Tuesday, May 26, 2009

Localism

A friend commented on my previous posting about reducing the number of MPs to 430 by saying that the USA number is underpinned by a whole system of federalism and therefore my suggestion might not be workable in our situation.
My reply is slow in coming as it has been bubbling away in my head for some considerable time. It is still at the incomplete fermenting stage but it is supported by reading "Thatcher & Sons: A Revolution in Three Acts" (winner, Channel 4 political book of the year 2007) by Simon Jenkins (published by Penguin).Simon Jenkins writes twice weekly for the Guardian and weekly for the Sunday Times. He has been editor of both The Times and the Evening Standard.

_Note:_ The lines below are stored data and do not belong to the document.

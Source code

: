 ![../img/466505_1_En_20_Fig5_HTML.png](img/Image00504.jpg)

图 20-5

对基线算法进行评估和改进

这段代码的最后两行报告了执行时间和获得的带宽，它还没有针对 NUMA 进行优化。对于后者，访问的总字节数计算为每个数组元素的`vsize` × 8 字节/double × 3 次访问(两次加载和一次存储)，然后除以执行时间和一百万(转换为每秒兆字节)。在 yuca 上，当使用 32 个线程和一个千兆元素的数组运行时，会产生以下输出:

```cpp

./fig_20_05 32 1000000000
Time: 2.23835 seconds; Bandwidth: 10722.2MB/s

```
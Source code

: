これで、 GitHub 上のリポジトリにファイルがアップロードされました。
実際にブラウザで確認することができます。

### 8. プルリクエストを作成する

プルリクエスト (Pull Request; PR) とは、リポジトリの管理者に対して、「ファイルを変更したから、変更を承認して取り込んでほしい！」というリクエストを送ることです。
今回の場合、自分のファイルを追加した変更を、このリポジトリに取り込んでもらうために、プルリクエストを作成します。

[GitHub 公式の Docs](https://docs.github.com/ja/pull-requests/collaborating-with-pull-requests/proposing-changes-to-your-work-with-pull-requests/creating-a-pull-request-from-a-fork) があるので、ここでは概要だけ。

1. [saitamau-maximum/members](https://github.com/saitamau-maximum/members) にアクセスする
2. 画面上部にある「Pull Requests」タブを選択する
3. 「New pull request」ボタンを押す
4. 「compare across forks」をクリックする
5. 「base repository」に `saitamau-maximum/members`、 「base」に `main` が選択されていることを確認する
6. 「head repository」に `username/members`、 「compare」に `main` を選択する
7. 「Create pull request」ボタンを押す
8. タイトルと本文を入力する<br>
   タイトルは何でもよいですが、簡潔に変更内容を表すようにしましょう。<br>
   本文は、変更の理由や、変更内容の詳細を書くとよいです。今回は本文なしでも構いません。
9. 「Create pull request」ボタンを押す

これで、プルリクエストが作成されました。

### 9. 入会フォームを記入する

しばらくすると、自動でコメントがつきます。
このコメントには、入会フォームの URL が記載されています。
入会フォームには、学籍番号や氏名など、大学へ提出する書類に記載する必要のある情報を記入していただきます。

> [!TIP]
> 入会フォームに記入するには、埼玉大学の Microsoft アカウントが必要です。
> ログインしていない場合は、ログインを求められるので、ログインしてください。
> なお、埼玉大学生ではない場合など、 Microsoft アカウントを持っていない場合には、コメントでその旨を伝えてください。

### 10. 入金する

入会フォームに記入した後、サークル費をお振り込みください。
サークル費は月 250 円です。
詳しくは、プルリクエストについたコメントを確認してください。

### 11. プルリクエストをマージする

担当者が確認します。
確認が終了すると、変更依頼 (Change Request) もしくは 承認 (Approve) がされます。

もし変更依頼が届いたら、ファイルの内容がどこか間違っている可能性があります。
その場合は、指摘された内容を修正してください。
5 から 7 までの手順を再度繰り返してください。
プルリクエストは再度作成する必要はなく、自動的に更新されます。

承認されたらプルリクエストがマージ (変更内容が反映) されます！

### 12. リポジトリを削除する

In 1995 he chaired the Commission on Local Democracy and published "Accountable to None:The Tory Nationalisation of Britain".

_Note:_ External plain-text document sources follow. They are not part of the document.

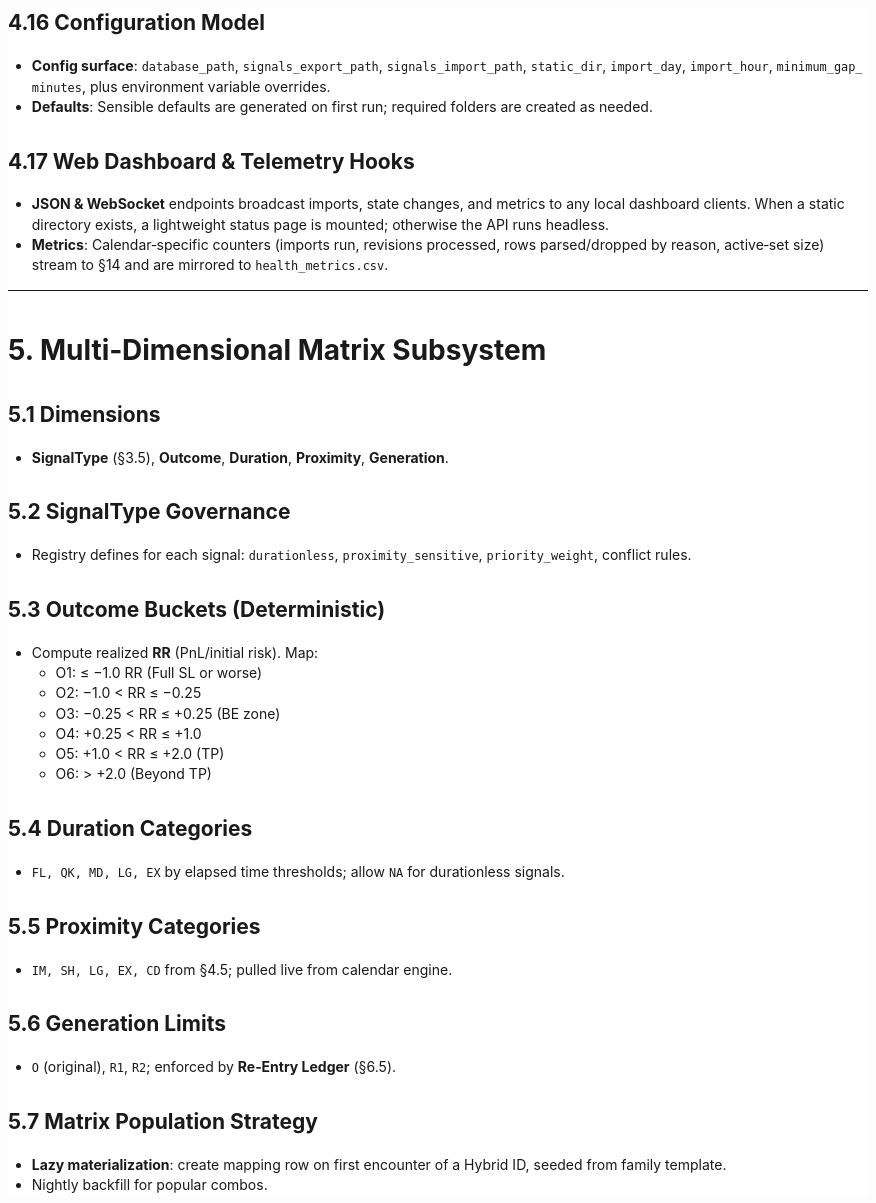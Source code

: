 ## 4.16 Configuration Model

- **Config surface**: `database_path`, `signals_export_path`, `signals_import_path`, `static_dir`, `import_day`, `import_hour`, `minimum_gap_minutes`, plus environment variable overrides.
- **Defaults**: Sensible defaults are generated on first run; required folders are created as needed.

## 4.17 Web Dashboard & Telemetry Hooks

- **JSON & WebSocket** endpoints broadcast imports, state changes, and metrics to any local dashboard clients. When a static directory exists, a lightweight status page is mounted; otherwise the API runs headless.
- **Metrics**: Calendar‑specific counters (imports run, revisions processed, rows parsed/dropped by reason, active‑set size) stream to §14 and are mirrored to `health_metrics.csv`.

---

# 5. Multi‑Dimensional Matrix Subsystem

## 5.1 Dimensions
- **SignalType** (§3.5), **Outcome**, **Duration**, **Proximity**, **Generation**.

## 5.2 SignalType Governance
- Registry defines for each signal: `durationless`, `proximity_sensitive`, `priority_weight`, conflict rules.

## 5.3 Outcome Buckets (Deterministic)
- Compute realized **RR** (PnL/initial risk). Map:
  - O1: ≤ −1.0 RR (Full SL or worse)
  - O2: −1.0 < RR ≤ −0.25
  - O3: −0.25 < RR ≤ +0.25 (BE zone)
  - O4: +0.25 < RR ≤ +1.0
  - O5: +1.0 < RR ≤ +2.0 (TP)
  - O6: > +2.0 (Beyond TP)

## 5.4 Duration Categories
- `FL, QK, MD, LG, EX` by elapsed time thresholds; allow `NA` for durationless signals.

## 5.5 Proximity Categories
- `IM, SH, LG, EX, CD` from §4.5; pulled live from calendar engine.

## 5.6 Generation Limits
- `O` (original), `R1`, `R2`; enforced by **Re‑Entry Ledger** (§6.5).

## 5.7 Matrix Population Strategy
- **Lazy materialization**: create mapping row on first encounter of a Hybrid ID, seeded from family template.
- Nightly backfill for popular combos.
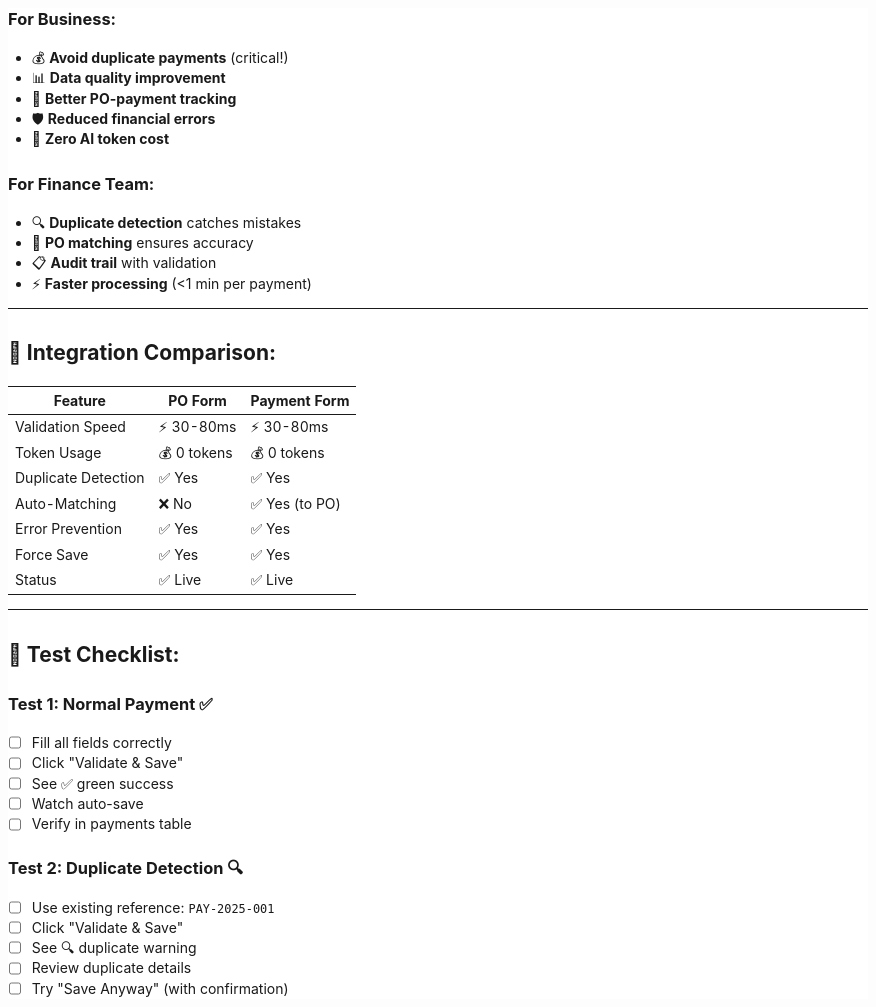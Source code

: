 ### For Business:
- 💰 **Avoid duplicate payments** (critical!)
- 📊 **Data quality improvement**
- 🔗 **Better PO-payment tracking**
- 🛡️ **Reduced financial errors**
- 💸 **Zero AI token cost**

### For Finance Team:
- 🔍 **Duplicate detection** catches mistakes
- 🔗 **PO matching** ensures accuracy
- 📋 **Audit trail** with validation
- ⚡ **Faster processing** (<1 min per payment)

---

## 🔄 Integration Comparison:

| Feature | PO Form | Payment Form |
|---------|---------|--------------|
| Validation Speed | ⚡ 30-80ms | ⚡ 30-80ms |
| Token Usage | 💰 0 tokens | 💰 0 tokens |
| Duplicate Detection | ✅ Yes | ✅ Yes |
| Auto-Matching | ❌ No | ✅ Yes (to PO) |
| Error Prevention | ✅ Yes | ✅ Yes |
| Force Save | ✅ Yes | ✅ Yes |
| Status | ✅ Live | ✅ Live |

---

## 🧪 Test Checklist:

### Test 1: Normal Payment ✅
- [ ] Fill all fields correctly
- [ ] Click "Validate & Save"
- [ ] See ✅ green success
- [ ] Watch auto-save
- [ ] Verify in payments table

### Test 2: Duplicate Detection 🔍
- [ ] Use existing reference: `PAY-2025-001`
- [ ] Click "Validate & Save"
- [ ] See 🔍 duplicate warning
- [ ] Review duplicate details
- [ ] Try "Save Anyway" (with confirmation)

In "Thatcher & Sons: A Revolution in Three Acts" he looks at the political legacy of Margaret Thatcher and her "true heirs", John Major, Tony Blair and Gordon Brown. He argues that they have utterly transformed Britain in the process to leave us where we are now "prosperous but perplexed, spoilt for 'Choice' but less and less equal, infantilized by targets, drowning in bureaucracy and bombarded by spin."

In the book he states my principal mantra and creed, "Localism is the stuff of politics" (page 306). I am against centralism and the view that Britain is a "unitary welfare state, politically monolithic and administratively homogeneous" (page 307). I believe centralism has brought about the collapse of British public life and is one of the prime reasons for the British apathy at the polling booth. I cringe when I read in the newspaper of voters threatening to withhold their vote at the coming elections because of the MP expenses scandal. It seems to me that this puts the protester with the majority who don't vote anyway and therefore negates their protest completely. I believe less than 40% actually vote and that figure might even be optimistic.

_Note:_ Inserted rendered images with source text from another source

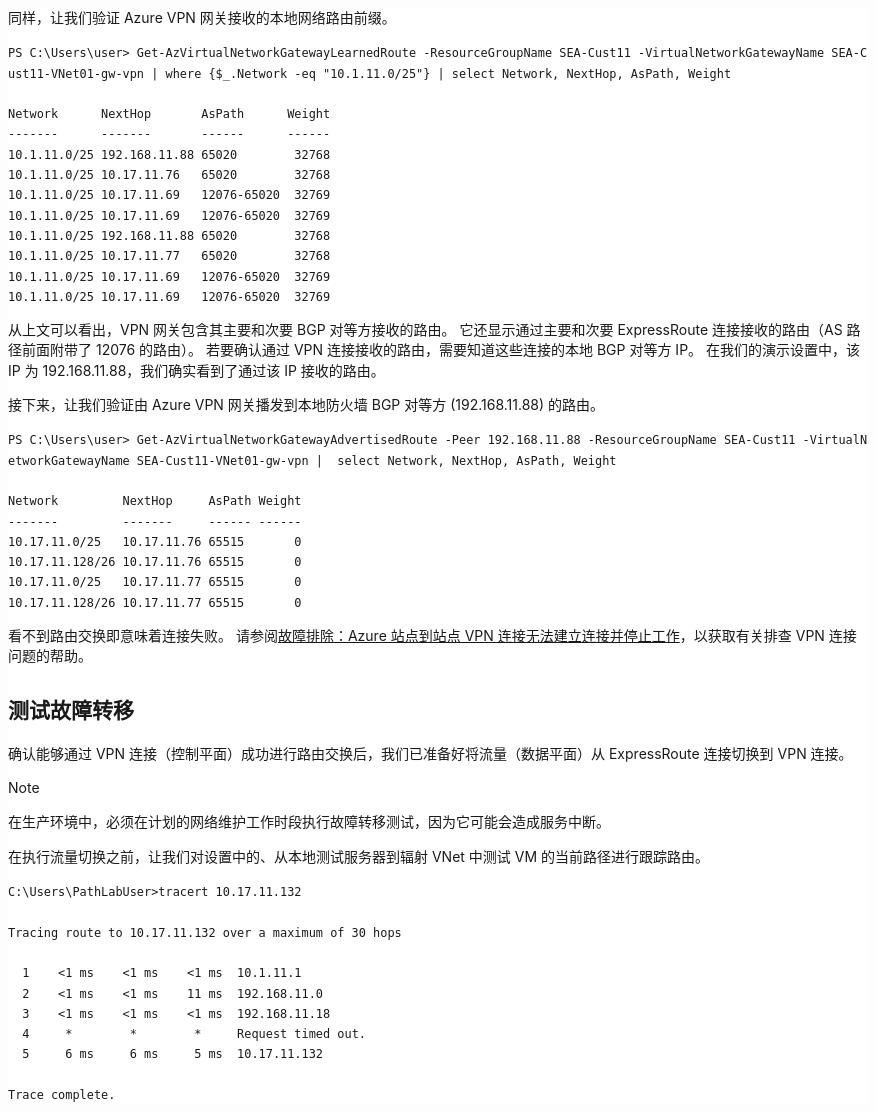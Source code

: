 同样，让我们验证 Azure VPN 网关接收的本地网络路由前缀。 

    PS C:\Users\user> Get-AzVirtualNetworkGatewayLearnedRoute -ResourceGroupName SEA-Cust11 -VirtualNetworkGatewayName SEA-Cust11-VNet01-gw-vpn | where {$_.Network -eq "10.1.11.0/25"} | select Network, NextHop, AsPath, Weight

    Network      NextHop       AsPath      Weight
    -------      -------       ------      ------
    10.1.11.0/25 192.168.11.88 65020        32768
    10.1.11.0/25 10.17.11.76   65020        32768
    10.1.11.0/25 10.17.11.69   12076-65020  32769
    10.1.11.0/25 10.17.11.69   12076-65020  32769
    10.1.11.0/25 192.168.11.88 65020        32768
    10.1.11.0/25 10.17.11.77   65020        32768
    10.1.11.0/25 10.17.11.69   12076-65020  32769
    10.1.11.0/25 10.17.11.69   12076-65020  32769

从上文可以看出，VPN 网关包含其主要和次要 BGP 对等方接收的路由。 它还显示通过主要和次要 ExpressRoute 连接接收的路由（AS 路径前面附带了 12076 的路由）。 若要确认通过 VPN 连接接收的路由，需要知道这些连接的本地 BGP 对等方 IP。 在我们的演示设置中，该 IP 为 192.168.11.88，我们确实看到了通过该 IP 接收的路由。

接下来，让我们验证由 Azure VPN 网关播发到本地防火墙 BGP 对等方 (192.168.11.88) 的路由。

    PS C:\Users\user> Get-AzVirtualNetworkGatewayAdvertisedRoute -Peer 192.168.11.88 -ResourceGroupName SEA-Cust11 -VirtualNetworkGatewayName SEA-Cust11-VNet01-gw-vpn |  select Network, NextHop, AsPath, Weight

    Network         NextHop     AsPath Weight
    -------         -------     ------ ------
    10.17.11.0/25   10.17.11.76 65515       0
    10.17.11.128/26 10.17.11.76 65515       0
    10.17.11.0/25   10.17.11.77 65515       0
    10.17.11.128/26 10.17.11.77 65515       0


看不到路由交换即意味着连接失败。 请参阅[故障排除：Azure 站点到站点 VPN 连接无法建立连接并停止工作][VPN Troubleshoot]，以获取有关排查 VPN 连接问题的帮助。

## <a name="testing-failover"></a>测试故障转移

确认能够通过 VPN 连接（控制平面）成功进行路由交换后，我们已准备好将流量（数据平面）从 ExpressRoute 连接切换到 VPN 连接。 

>[!NOTE] 
>在生产环境中，必须在计划的网络维护工作时段执行故障转移测试，因为它可能会造成服务中断。
>

在执行流量切换之前，让我们对设置中的、从本地测试服务器到辐射 VNet 中测试 VM 的当前路径进行跟踪路由。

    C:\Users\PathLabUser>tracert 10.17.11.132

    Tracing route to 10.17.11.132 over a maximum of 30 hops

      1    <1 ms    <1 ms    <1 ms  10.1.11.1
      2    <1 ms    <1 ms    11 ms  192.168.11.0
      3    <1 ms    <1 ms    <1 ms  192.168.11.18
      4     *        *        *     Request timed out.
      5     6 ms     6 ms     5 ms  10.17.11.132

    Trace complete.


[1]: ./media/use-s2s-vpn-as-backup-for-expressroute-privatepeering/topology.png "考虑的拓扑"
[2]: ./media/use-s2s-vpn-as-backup-for-expressroute-privatepeering/vpn-gw-config.png "VPN 网关配置"
[DR-PP]: https://docs.azure.cn/expressroute/designing-for-disaster-recovery-with-expressroute-privatepeering
[Conf-CoExist]: https://docs.azure.cn/expressroute/expressroute-howto-coexist-resource-manager
[HA]: https://docs.azure.cn/expressroute/designing-for-high-availability-with-expressroute
[VPN Troubleshoot]: https://docs.azure.cn/vpn-gateway/vpn-gateway-troubleshoot-site-to-site-cannot-connect
[VPN-alerts]: https://docs.azure.cn/vpn-gateway/vpn-gateway-howto-setup-alerts-virtual-network-gateway-metric
[BFD]: https://docs.azure.cn/expressroute/expressroute-bfd
[RST]: https://docs.azure.cn/expressroute/expressroute-howto-reset-peering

My call for the reduction in the number of MPs has therefore to be reconciled with my belief that the whole business of government needs decentralising and we need to return to "localism" to re-empower the voter. We need to look at other societies for some ideas of how to recapture local government from the grasp of central government. "A citizen of a typical American suburb or small town might expect to devote a night a week to some civic activity" and "80% of Germans can name their local mayor." (Jenkins, page 308). Both these ideas, "Civic activity" and "name the mayor", would stump the local voter here in my own area. I will return to both ideas in later postings as both are key planks in my own small but persistent political awakening.